Work item: An exact copy of every entry is the required answer.

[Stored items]
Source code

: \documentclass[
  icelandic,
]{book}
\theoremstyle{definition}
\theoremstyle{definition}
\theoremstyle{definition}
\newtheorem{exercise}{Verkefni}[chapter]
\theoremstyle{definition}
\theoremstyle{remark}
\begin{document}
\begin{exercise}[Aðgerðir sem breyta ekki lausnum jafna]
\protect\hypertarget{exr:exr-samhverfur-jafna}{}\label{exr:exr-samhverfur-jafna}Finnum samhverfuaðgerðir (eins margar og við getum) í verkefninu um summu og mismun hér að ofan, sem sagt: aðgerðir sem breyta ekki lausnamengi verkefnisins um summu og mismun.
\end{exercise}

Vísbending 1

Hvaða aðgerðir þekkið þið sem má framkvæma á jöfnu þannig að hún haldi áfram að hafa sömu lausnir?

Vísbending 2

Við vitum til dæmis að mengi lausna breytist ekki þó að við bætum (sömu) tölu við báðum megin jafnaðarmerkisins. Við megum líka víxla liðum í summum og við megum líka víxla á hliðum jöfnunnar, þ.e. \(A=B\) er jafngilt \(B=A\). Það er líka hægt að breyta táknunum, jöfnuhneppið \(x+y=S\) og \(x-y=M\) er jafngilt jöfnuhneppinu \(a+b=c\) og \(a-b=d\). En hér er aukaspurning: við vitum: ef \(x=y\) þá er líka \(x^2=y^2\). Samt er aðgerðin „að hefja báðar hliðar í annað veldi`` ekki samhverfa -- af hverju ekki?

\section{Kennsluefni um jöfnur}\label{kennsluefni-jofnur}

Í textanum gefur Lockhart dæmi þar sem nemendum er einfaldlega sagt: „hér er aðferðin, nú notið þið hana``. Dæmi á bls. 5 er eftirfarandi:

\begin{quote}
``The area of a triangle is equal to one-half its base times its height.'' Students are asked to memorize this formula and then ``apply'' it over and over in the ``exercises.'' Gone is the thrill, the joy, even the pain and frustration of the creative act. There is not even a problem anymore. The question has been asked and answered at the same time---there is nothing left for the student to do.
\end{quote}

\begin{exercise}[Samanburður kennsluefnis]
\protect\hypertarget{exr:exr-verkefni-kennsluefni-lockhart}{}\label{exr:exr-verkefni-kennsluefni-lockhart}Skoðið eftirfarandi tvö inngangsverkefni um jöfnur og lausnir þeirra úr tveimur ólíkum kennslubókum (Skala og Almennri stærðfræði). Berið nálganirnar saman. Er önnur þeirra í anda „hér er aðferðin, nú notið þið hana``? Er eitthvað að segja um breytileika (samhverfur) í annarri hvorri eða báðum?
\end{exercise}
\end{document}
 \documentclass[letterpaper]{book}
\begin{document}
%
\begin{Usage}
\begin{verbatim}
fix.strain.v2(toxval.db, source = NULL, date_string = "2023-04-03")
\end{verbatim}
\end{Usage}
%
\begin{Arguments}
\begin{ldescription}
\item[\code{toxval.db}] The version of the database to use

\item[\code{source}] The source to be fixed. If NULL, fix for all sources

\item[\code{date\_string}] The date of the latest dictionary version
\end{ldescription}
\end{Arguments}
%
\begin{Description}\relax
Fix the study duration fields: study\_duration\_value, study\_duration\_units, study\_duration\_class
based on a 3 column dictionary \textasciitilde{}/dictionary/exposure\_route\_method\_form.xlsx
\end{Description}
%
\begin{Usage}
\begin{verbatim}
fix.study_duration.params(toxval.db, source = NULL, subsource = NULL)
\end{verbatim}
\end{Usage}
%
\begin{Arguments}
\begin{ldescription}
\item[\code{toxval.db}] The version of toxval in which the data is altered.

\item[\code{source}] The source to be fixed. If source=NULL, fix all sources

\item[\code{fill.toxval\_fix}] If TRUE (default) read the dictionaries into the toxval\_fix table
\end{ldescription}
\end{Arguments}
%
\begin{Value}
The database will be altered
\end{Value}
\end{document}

Task response:
Source code

: \documentclass[
  icelandic,
]{book}
\theoremstyle{definition}
\theoremstyle{definition}
\theoremstyle{definition}
\newtheorem{exercise}{Verkefni}[chapter]
\theoremstyle{definition}
\theoremstyle{remark}
\begin{document}
\begin{exercise}[Aðgerðir sem breyta ekki lausnum jafna]
\protect\hypertarget{exr:exr-samhverfur-jafna}{}\label{exr:exr-samhverfur-jafna}Finnum samhverfuaðgerðir (eins margar og við getum) í verkefninu um summu og mismun hér að ofan, sem sagt: aðgerðir sem breyta ekki lausnamengi verkefnisins um summu og mismun.
\end{exercise}

Vísbending 1

Hvaða aðgerðir þekkið þið sem má framkvæma á jöfnu þannig að hún haldi áfram að hafa sömu lausnir?

Vísbending 2

Við vitum til dæmis að mengi lausna breytist ekki þó að við bætum (sömu) tölu við báðum megin jafnaðarmerkisins. Við megum líka víxla liðum í summum og við megum líka víxla á hliðum jöfnunnar, þ.e. \(A=B\) er jafngilt \(B=A\). Það er líka hægt að breyta táknunum, jöfnuhneppið \(x+y=S\) og \(x-y=M\) er jafngilt jöfnuhneppinu \(a+b=c\) og \(a-b=d\). En hér er aukaspurning: við vitum: ef \(x=y\) þá er líka \(x^2=y^2\). Samt er aðgerðin „að hefja báðar hliðar í annað veldi`` ekki samhverfa -- af hverju ekki?

\section{Kennsluefni um jöfnur}\label{kennsluefni-jofnur}

Í textanum gefur Lockhart dæmi þar sem nemendum er einfaldlega sagt: „hér er aðferðin, nú notið þið hana``. Dæmi á bls. 5 er eftirfarandi:

\begin{quote}
``The area of a triangle is equal to one-half its base times its height.'' Students are asked to memorize this formula and then ``apply'' it over and over in the ``exercises.'' Gone is the thrill, the joy, even the pain and frustration of the creative act. There is not even a problem anymore. The question has been asked and answered at the same time---there is nothing left for the student to do.
\end{quote}

\begin{exercise}[Samanburður kennsluefnis]
\protect\hypertarget{exr:exr-verkefni-kennsluefni-lockhart}{}\label{exr:exr-verkefni-kennsluefni-lockhart}Skoðið eftirfarandi tvö inngangsverkefni um jöfnur og lausnir þeirra úr tveimur ólíkum kennslubókum (Skala og Almennri stærðfræði). Berið nálganirnar saman. Er önnur þeirra í anda „hér er aðferðin, nú notið þið hana``? Er eitthvað að segja um breytileika (samhverfur) í annarri hvorri eða báðum?
\end{exercise}
\end{document}
 \documentclass[letterpaper]{book}
\begin{document}
%
\begin{Usage}
\begin{verbatim}
fix.strain.v2(toxval.db, source = NULL, date_string = "2023-04-03")
\end{verbatim}
\end{Usage}
%
\begin{Arguments}
\begin{ldescription}
\item[\code{toxval.db}] The version of the database to use

\item[\code{source}] The source to be fixed. If NULL, fix for all sources

\item[\code{date\_string}] The date of the latest dictionary version
\end{ldescription}
\end{Arguments}
%
\begin{Description}\relax
Fix the study duration fields: study\_duration\_value, study\_duration\_units, study\_duration\_class
based on a 3 column dictionary \textasciitilde{}/dictionary/exposure\_route\_method\_form.xlsx
\end{Description}
%
\begin{Usage}
\begin{verbatim}
fix.study_duration.params(toxval.db, source = NULL, subsource = NULL)
\end{verbatim}
\end{Usage}
%
\begin{Arguments}
\begin{ldescription}
\item[\code{toxval.db}] The version of toxval in which the data is altered.

\item[\code{source}] The source to be fixed. If source=NULL, fix all sources

\item[\code{fill.toxval\_fix}] If TRUE (default) read the dictionaries into the toxval\_fix table
\end{ldescription}
\end{Arguments}
%
\begin{Value}
The database will be altered
\end{Value}
\end{document}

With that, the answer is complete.